I was asked a question recently at a job interview about HTTPS and admitted my knowledge was fuzzy in the area, but gave a crack at it anyway, the question was how does someone know that when they connect to a server that the person or service say who they say they are? how can you trust them? I answered you will be given a certificate from the CA and this contains information that the connection is legitimate, this was apparently not satisfactory as they then pushed for more asking about how do you know they are who they say they are from this certificate? In my head i thought being provided a certificate from the a CA was enough.

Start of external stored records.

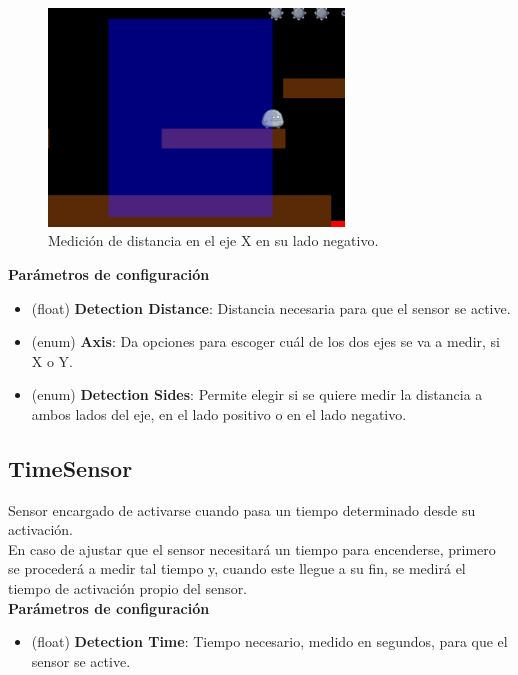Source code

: \begin{itemize}
\begin{figure}[t]
		\centering
		\includegraphics[width = 0.7\textwidth]{Imagenes/SingleAxis_Image.png}
		\caption{Medición de distancia en el eje X en su lado negativo.}
		\label{fig:SingleAxis_Image}
\end{figure}
\textbf{Parámetros de configuración}
	\begin{itemize}
	        \item (float) \textbf{Detection Distance}: Distancia necesaria para que el sensor se active.
	        \item (enum) \textbf{Axis}: Da opciones para escoger cuál de los dos ejes se va a medir, si X o Y.
	        \item (enum) \textbf{Detection Sides}: Permite elegir si se quiere medir la distancia a ambos lados del eje, en el lado positivo o en el lado negativo.
	 \end{itemize}
\end{itemize}

\subsection{TimeSensor}

Sensor encargado de activarse cuando pasa un tiempo determinado desde su activación.\\
En caso de ajustar que el sensor necesitará un tiempo para encenderse, primero se procederá a medir tal tiempo y, cuando este llegue a su fin, se medirá el tiempo de activación propio del sensor.\\

\textbf{Parámetros de configuración}
	\begin{itemize}
	        \item (float) \textbf{Detection Time}: Tiempo necesario, medido en segundos, para que el sensor se active.
	 \end{itemize}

The answer they were looking for was the Digital signature. Which i completely forgot about. Nevertheless, feeling like a complete dolt afterwards i decided to shore up some holes in my knowledge and did me some learnin'.
So to recap (please feel free to tell me if im missing anything)the Digital signature is created by hashing some data on the certificate then encrypting it using the CA private key, which the person interested in authenticating the validity of said certificate will generate a hash on the same data on the certificate used in the signature generation, then use the certificates public key to decrypt the digital signature obtaining the hash, and then comparing them.
Now where Im a little perplexed about is how does let say a client know which part of the certificate to hash to then compare it to the hash retrieved from using the certificates public key on the digital signature. Does x.509 have a standard or do they just hash everything in the certificate? or do they communicate somehow on how they generate the hash?